Em seu depoimento ao juiz no dia 8 de fevereiro, a infanta, que apareceu serena e sorridente, disse não ter nada a ver com os negócios de seu marido e ter participado deles porque Urdangarin pediu e confiava plenamente nele.
Indignação cidadã
"A justiça começa a ser igual para todos, graças a juízes como o juiz Castro", celebrou ante os jornalistas no Congresso de Deputados o líder da coalizão ecologista-comunista Cayo Lara. "Todos somos iguais perante a lei", declarou a porta-voz socialista Soraya Rodríguez.

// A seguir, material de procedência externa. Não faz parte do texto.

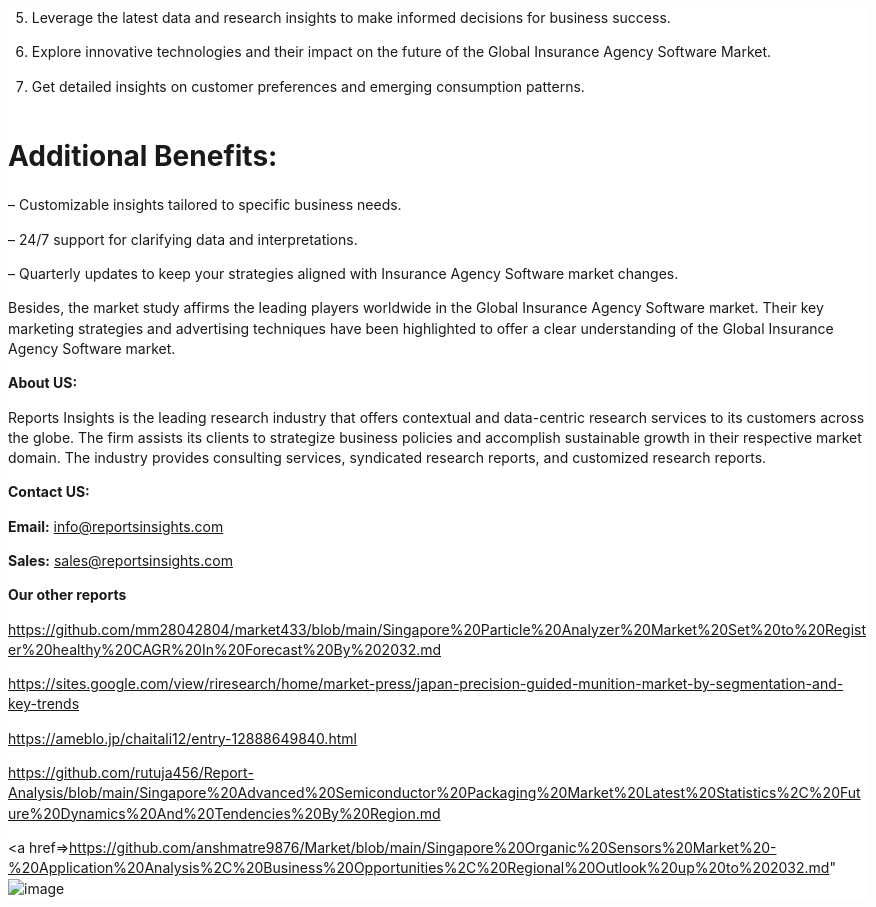 5. Leverage the latest data and research insights to make informed decisions for business success.

6. Explore innovative technologies and their impact on the future of the Global Insurance Agency Software Market.

7. Get detailed insights on customer preferences and emerging consumption patterns.

# <strong>Additional Benefits:</strong>

– Customizable insights tailored to specific business needs.

– 24/7 support for clarifying data and interpretations.

– Quarterly updates to keep your strategies aligned with Insurance Agency Software market changes.

Besides, the market study affirms the leading players worldwide in the Global Insurance Agency Software market. Their key marketing strategies and advertising techniques have been highlighted to offer a clear understanding of the Global Insurance Agency Software market.

<strong><strong>About US</strong>:</strong>

Reports Insights is the leading research industry that offers contextual and data-centric research services to its customers across the globe. The firm assists its clients to strategize business policies and accomplish sustainable growth in their respective market domain. The industry provides consulting services, syndicated research reports, and customized research reports.

<strong>Contact US:</strong>

<p class=><b>Email:</b> <a href=mailto:info@reportsinsights.com>info@reportsinsights.com</a></p>
<p class=><b>Sales:</b> <a href=mailto:sales@reportsinsights.com>sales@reportsinsights.com</a></p>

<strong>Our other reports</strong>

<a href=https://github.com/mm28042804/market433/blob/main/Singapore%20Particle%20Analyzer%20Market%20Set%20to%20Register%20healthy%20CAGR%20In%20Forecast%20By%202032.md>https://github.com/mm28042804/market433/blob/main/Singapore%20Particle%20Analyzer%20Market%20Set%20to%20Register%20healthy%20CAGR%20In%20Forecast%20By%202032.md</a>

<a href=https://sites.google.com/view/riresearch/home/market-press/japan-precision-guided-munition-market-by-segmentation-and-key-trends>https://sites.google.com/view/riresearch/home/market-press/japan-precision-guided-munition-market-by-segmentation-and-key-trends</a>

<a href=https://ameblo.jp/chaitali12/entry-12888649840.html>https://ameblo.jp/chaitali12/entry-12888649840.html</a>

<a href=https://github.com/rutuja456/Report-Analysis/blob/main/Singapore%20Advanced%20Semiconductor%20Packaging%20Market%20Latest%20Statistics%2C%20Future%20Dynamics%20And%20Tendencies%20By%20Region.md>https://github.com/rutuja456/Report-Analysis/blob/main/Singapore%20Advanced%20Semiconductor%20Packaging%20Market%20Latest%20Statistics%2C%20Future%20Dynamics%20And%20Tendencies%20By%20Region.md</a>

<a href=>https://github.com/anshmatre9876/Market/blob/main/Singapore%20Organic%20Sensors%20Market%20-%20Application%20Analysis%2C%20Business%20Opportunities%2C%20Regional%20Outlook%20up%20to%202032.md</a>"
![image](https://github.com/user-attachments/assets/2d5edde6-28cb-4e5a-b58f-3da97bb7bc9d)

A indignação cidadã por este caso se tornou clara nas manifestações improvisadas que tomaram as ruas de toda a Espanha após o anúncio da abdicação de Juan Carlos pedindo um referendo entre monarquia e república.
Em resposta ao escândalo, Felipe VI prometeu em seu discurso de proclamação uma monarquia íntegra, honesta e transparente.
Felipe, cuja popularidade subia enquanto a de seu pai caía, se manteve até agora imune ao escândalo. Resta saber qual impacto esta nova decisão judicial terá em sua imagem.
"É claro que sim, faz algum dano ao rei, claro", afirmava José Apezarena, biógrafo de Felipe.
Com a ascensão do novo monarca, suas duas irmãs, Cristina e Elena, saíram automaticamente do círculo restrito da família real, que inclui agora Felipe VI, sua esposa Letizia e suas duas filhas, Leonor e Sofía, assim como seus pais, Juan Carlos e Sofía, que mantêm o título de reis com caráter honorífico.
Urdangarin e Cristina estão, desde o fim de 2011, afastados de todas as atividades oficiais da família, primeira medida tomada pela Casa Real para tentar evitar que o escândalo se propagasse.